Does the process fork into the background?
  Yes -> Type=forking (set PIDFile= if possible)
  No  -> Does it signal readiness via sd_notify()?
           Yes -> Type=notify
           No  -> Does it set up sockets then exit?
                    Yes -> Type=oneshot (with RemainAfterExit=yes if needed)
                    No  -> Type=exec (or Type=simple)

Use Type=exec over Type=simple when possible -- exec waits for the binary to actually execute (catches missing binary errors), while simple considers the unit started as soon as fork() returns.

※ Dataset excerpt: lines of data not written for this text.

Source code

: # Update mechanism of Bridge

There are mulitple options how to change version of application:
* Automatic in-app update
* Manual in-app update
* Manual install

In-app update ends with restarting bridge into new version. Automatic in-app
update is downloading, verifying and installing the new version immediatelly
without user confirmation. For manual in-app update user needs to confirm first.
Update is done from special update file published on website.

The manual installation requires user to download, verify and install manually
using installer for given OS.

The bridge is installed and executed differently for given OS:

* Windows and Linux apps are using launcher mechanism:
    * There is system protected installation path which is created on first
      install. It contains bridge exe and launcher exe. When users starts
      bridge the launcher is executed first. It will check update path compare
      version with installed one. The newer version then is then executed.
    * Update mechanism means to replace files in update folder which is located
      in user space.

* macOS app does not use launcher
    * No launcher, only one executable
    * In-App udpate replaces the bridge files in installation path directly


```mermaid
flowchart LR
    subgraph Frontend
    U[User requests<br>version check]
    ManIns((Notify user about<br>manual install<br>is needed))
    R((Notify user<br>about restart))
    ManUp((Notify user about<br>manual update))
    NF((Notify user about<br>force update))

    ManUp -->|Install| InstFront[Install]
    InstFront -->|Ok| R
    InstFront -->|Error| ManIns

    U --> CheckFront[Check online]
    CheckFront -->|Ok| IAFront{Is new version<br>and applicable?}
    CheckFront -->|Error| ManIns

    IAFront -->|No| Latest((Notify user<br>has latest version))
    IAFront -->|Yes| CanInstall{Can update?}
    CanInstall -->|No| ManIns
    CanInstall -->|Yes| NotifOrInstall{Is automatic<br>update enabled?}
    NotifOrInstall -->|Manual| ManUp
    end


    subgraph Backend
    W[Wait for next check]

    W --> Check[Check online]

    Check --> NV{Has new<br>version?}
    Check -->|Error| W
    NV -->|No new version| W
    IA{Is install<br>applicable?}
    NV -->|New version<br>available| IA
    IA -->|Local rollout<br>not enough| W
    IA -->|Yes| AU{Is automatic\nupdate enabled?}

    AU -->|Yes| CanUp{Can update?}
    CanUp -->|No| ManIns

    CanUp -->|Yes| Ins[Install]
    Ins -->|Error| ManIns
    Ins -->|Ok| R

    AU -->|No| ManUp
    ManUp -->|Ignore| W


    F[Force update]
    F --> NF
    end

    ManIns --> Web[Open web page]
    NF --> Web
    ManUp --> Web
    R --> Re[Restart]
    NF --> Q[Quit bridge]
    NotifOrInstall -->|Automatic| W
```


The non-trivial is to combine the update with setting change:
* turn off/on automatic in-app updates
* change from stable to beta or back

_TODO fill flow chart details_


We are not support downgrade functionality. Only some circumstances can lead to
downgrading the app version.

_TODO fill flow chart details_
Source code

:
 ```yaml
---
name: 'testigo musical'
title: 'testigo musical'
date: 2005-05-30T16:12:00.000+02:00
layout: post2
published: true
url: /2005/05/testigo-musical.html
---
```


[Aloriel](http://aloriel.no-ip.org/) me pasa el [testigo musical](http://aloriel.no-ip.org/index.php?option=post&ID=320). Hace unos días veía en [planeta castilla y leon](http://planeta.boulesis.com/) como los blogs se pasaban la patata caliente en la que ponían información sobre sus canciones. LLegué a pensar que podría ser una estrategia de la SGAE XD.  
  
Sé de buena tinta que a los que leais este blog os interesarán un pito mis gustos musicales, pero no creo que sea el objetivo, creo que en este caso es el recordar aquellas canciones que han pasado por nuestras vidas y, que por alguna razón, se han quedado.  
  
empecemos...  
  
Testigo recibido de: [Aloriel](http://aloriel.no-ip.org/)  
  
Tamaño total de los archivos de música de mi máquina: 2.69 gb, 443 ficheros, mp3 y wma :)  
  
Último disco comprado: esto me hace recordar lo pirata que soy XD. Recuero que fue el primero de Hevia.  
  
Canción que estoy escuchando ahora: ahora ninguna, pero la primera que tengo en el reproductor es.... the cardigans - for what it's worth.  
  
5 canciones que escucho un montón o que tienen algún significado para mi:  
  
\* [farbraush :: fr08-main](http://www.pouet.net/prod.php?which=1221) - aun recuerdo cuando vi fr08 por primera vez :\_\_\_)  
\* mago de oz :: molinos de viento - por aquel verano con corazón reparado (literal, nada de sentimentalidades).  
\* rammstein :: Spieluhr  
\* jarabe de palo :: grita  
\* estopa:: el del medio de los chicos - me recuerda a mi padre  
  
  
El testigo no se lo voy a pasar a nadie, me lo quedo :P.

Failure Modes You Must Recognize

Symptom Likely Cause
(code=exited, status=203/EXEC) Binary not found or not executable
(code=exited, status=217/USER) User specified in User= doesn't exist
(code=exited, status=226/NAMESPACE) PrivateTmp=, ProtectSystem=, or other sandboxing failed
(code=killed, signal=KILL) OOM killer or MemoryMax= limit hit
(code=killed, signal=ABRT) Process aborted itself (crash)
Start request repeated too quickly Hit StartLimitBurst -- too many restarts
Unit entered failed state Check journalctl -u <unit> for root cause

Heuristics

  1. Always check systemctl status before journalctl. The status output gives you the exit code, which narrows the problem space immediately.
  2. When debugging timer issues, check both the timer unit and the service unit. The timer triggers the service -- if the service fails, the timer still shows as active.
  3. systemctl mask is stronger than disable. Mask symlinks the unit to /dev/null. Use it to prevent a unit from ever starting, even as a dependency.
  4. systemctl list-units --failed is your "what's broken right now" command.
  5. Watch out for socket activation. If a .socket unit exists, the service may start on first connection, not at boot. systemctl stop myapp might not stop the socket -- the service will restart on next connection.

Power One-Liners

See reboot history with timestamps

journalctl --list-boots

[!TIP] When to use: "When did this box last reboot?" — for correlating with incidents.